The Kurdistan Region in will hold a referendum on independence from Iraq on 25 September. In this podcast series, Zana Kurda, the director of European Affairs at the Kurdistan Regional Government’s Mission to the EU, presents the Kurdish perspective and explains why the Kurds are determined to hold the referendum.
No, Kurds believe it will not. This is an argument that has been brought up frequently in recent times. While the Kurds understand those concerns, they believe it is not a well-founded argument.
First of all, it is only about the Kurdistan Region in Iraq. Secondly, this argument implies that the current Iraq somehow contributes to the regional stability in the Middle East, which one really could argue the opposite. In fact, one could ask if Iraq has ever been a source of stability in the Middle East. If you look at the history from an objective point of view, the answer seems to be no.
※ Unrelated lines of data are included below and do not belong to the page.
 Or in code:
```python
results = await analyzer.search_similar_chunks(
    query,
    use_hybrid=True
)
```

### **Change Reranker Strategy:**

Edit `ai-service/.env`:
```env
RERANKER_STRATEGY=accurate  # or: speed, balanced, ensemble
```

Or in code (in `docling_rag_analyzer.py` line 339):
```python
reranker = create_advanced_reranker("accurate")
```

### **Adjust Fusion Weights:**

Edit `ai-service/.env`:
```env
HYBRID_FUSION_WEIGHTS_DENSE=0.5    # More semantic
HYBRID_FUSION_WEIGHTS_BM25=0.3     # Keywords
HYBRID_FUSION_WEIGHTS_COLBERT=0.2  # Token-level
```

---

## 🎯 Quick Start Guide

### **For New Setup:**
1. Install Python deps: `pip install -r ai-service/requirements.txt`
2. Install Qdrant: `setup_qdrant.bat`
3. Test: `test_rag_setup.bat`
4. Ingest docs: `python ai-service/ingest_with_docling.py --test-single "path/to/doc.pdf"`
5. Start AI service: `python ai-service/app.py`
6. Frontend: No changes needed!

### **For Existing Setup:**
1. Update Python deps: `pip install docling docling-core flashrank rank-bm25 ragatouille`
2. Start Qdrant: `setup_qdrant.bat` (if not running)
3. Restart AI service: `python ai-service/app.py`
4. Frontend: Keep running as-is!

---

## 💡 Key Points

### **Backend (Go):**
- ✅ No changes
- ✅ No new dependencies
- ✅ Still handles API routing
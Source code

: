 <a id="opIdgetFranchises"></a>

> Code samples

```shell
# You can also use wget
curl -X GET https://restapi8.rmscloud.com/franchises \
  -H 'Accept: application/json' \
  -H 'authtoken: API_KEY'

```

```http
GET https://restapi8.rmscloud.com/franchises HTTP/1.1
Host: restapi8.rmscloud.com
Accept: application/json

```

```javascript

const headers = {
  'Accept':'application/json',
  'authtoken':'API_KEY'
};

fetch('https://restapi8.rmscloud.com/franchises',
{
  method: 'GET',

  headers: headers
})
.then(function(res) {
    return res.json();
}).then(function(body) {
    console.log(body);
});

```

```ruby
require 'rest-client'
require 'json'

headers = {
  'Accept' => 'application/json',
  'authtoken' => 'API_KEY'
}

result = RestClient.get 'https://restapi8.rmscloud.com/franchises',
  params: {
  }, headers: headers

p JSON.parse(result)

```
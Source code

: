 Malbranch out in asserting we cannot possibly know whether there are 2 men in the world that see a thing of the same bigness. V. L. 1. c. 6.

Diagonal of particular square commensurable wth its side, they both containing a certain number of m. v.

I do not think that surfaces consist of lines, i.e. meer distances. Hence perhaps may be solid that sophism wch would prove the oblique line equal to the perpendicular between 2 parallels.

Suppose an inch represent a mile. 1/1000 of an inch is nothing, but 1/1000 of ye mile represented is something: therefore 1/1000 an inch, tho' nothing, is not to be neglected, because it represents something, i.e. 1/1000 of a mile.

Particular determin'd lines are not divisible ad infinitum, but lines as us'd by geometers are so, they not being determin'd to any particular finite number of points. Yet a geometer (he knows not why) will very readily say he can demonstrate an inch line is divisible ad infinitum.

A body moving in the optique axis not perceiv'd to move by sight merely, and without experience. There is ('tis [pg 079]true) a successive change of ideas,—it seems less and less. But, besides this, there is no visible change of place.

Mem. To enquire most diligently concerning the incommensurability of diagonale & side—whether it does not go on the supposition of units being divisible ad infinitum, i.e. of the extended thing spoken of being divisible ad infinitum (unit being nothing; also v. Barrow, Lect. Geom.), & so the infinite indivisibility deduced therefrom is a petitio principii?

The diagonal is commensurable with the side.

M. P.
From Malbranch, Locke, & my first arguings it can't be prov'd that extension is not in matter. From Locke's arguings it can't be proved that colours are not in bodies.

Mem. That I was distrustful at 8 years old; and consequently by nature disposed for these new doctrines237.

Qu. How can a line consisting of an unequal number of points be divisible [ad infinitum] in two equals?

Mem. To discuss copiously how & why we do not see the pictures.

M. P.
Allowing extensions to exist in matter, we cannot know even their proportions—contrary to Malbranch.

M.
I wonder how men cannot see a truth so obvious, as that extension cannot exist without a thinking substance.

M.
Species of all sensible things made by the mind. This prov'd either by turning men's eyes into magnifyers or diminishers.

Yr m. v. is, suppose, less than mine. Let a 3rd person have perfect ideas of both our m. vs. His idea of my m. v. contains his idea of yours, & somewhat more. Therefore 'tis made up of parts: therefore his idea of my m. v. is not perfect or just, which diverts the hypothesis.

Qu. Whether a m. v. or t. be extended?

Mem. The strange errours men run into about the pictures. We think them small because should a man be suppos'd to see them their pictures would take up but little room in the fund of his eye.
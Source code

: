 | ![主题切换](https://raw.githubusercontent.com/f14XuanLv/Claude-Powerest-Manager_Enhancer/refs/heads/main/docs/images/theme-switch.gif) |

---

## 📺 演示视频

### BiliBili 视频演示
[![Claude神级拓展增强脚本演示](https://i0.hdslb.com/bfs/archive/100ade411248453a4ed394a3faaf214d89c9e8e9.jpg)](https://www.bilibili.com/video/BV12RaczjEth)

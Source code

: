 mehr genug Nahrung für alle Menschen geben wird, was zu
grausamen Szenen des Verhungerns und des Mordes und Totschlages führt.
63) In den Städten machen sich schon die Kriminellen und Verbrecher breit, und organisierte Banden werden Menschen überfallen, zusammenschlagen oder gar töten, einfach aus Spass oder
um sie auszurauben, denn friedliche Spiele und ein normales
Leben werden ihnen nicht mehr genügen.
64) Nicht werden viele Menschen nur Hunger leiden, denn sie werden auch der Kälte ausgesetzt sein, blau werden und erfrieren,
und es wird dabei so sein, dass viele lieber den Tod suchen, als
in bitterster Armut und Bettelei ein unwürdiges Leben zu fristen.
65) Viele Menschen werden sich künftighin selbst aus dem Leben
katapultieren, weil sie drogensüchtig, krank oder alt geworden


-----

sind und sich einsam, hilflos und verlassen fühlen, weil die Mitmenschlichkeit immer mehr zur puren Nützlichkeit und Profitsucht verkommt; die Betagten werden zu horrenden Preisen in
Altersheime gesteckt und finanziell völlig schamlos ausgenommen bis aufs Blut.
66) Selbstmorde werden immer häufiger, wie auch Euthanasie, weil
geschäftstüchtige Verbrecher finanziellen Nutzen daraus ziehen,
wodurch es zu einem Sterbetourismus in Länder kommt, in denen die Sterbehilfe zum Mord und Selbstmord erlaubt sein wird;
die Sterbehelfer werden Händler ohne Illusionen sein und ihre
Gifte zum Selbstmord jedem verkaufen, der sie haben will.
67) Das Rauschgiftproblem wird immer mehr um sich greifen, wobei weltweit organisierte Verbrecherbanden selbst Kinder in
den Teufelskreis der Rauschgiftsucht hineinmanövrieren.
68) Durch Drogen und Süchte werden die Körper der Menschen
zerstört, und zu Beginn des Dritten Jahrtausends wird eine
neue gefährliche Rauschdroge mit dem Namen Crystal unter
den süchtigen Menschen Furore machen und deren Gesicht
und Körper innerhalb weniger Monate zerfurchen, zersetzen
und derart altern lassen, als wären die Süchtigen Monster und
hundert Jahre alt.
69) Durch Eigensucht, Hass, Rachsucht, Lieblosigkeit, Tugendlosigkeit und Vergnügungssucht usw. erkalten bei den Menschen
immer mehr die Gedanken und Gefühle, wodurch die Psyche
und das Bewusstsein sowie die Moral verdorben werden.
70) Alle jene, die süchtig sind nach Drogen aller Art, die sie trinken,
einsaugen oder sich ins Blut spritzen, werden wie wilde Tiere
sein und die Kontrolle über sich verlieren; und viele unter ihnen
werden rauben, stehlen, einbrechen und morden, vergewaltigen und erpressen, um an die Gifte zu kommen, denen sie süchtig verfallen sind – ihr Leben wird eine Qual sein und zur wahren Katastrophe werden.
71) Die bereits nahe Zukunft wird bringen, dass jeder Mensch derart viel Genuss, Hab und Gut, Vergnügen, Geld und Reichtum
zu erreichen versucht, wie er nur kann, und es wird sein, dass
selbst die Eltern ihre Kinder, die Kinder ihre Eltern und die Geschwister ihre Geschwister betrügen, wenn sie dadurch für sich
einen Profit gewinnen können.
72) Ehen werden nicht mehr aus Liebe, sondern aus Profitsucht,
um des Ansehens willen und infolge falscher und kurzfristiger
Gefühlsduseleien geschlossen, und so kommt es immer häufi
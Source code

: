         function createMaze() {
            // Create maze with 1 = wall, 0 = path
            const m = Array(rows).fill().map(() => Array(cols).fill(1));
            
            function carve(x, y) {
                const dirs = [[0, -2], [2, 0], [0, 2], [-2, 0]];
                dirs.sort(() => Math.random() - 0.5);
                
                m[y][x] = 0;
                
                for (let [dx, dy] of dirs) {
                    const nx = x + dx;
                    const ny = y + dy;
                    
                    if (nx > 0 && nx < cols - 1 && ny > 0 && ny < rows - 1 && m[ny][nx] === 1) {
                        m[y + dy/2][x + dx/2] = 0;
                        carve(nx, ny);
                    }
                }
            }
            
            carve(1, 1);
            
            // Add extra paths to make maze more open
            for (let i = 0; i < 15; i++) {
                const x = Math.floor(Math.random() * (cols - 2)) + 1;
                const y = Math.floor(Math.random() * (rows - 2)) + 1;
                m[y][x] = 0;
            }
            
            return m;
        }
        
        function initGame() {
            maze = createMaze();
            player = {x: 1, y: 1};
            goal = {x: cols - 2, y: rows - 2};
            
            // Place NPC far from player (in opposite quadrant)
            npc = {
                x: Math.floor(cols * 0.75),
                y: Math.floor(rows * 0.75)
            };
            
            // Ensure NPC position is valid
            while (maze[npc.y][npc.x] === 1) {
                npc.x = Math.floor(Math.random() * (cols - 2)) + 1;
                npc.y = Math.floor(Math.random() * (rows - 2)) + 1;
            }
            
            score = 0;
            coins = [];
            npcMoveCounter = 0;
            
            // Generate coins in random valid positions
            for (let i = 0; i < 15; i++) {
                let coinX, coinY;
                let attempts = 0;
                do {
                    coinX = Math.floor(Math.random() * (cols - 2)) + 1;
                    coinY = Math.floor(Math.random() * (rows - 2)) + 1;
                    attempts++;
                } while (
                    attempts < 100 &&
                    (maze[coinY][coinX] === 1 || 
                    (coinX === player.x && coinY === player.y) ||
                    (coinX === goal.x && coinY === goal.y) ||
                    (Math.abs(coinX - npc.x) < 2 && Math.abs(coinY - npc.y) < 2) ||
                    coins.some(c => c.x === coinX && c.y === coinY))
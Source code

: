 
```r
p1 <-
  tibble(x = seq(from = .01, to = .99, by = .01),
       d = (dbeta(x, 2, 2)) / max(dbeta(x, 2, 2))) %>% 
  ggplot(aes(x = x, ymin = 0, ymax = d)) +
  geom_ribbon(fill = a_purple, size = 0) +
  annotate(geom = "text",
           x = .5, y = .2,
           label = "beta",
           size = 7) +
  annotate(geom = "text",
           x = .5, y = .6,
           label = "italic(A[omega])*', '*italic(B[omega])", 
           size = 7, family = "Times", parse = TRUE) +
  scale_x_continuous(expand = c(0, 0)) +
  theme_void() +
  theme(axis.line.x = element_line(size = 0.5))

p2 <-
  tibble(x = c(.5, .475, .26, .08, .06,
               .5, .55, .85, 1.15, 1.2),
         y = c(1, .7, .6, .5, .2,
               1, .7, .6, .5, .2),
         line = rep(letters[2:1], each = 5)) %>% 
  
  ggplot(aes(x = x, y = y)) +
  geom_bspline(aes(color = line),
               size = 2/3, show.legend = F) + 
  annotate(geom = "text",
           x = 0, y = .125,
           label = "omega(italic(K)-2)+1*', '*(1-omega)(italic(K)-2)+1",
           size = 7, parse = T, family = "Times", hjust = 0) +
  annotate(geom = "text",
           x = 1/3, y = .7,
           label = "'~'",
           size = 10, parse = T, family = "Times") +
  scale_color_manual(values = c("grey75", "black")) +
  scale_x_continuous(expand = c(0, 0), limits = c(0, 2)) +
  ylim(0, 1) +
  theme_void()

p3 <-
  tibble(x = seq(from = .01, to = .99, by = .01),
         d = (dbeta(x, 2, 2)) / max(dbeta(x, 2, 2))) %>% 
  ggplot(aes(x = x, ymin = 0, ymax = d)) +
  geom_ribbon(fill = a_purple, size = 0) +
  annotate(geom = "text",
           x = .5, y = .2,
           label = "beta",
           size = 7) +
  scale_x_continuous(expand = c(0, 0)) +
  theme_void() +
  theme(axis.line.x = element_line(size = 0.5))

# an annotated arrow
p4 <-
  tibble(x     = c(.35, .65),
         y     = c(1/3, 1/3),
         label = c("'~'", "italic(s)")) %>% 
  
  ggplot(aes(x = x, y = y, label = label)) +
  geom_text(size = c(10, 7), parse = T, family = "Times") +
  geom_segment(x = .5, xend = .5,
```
Iraq fought a bloody war with Iran. Iraq invaded Kuwait, threatened to invade Saudi Arabia and Jordan, had shaky relationships with Turkey and Syria, and Iraq also played a very negative role in the Arab-Israeli conflict often perpetrating attacks on Israel. The current Iraq is not in the state of being a military threat to its neighbors any longer, but Iraq continues to be a regional threat in a different way. And, again, it all has to do with the fundamental problems mentioned earlier. The current Iraq has been a battlefield in the regional Shia-Sunni conflict and as result of this the country has become a breeding place for terrorist groups like Al-Qaeda, ISIS as well as recently some extremist elements within the Shia forces.
Kurds often point to their achievements in the last decade and their contribution to regional and global security as well as on the humanitarian field; Kurdistan’s Peshmerga has been among the most effective fighting forces in the war against ISIS, while the Kurdistan region has been hosting almost 2 million displaced Iraqis and Syrian refugees. Over the last decade, Kurdistan has manifested itself as a constructive partner of the international community, Kurds argue.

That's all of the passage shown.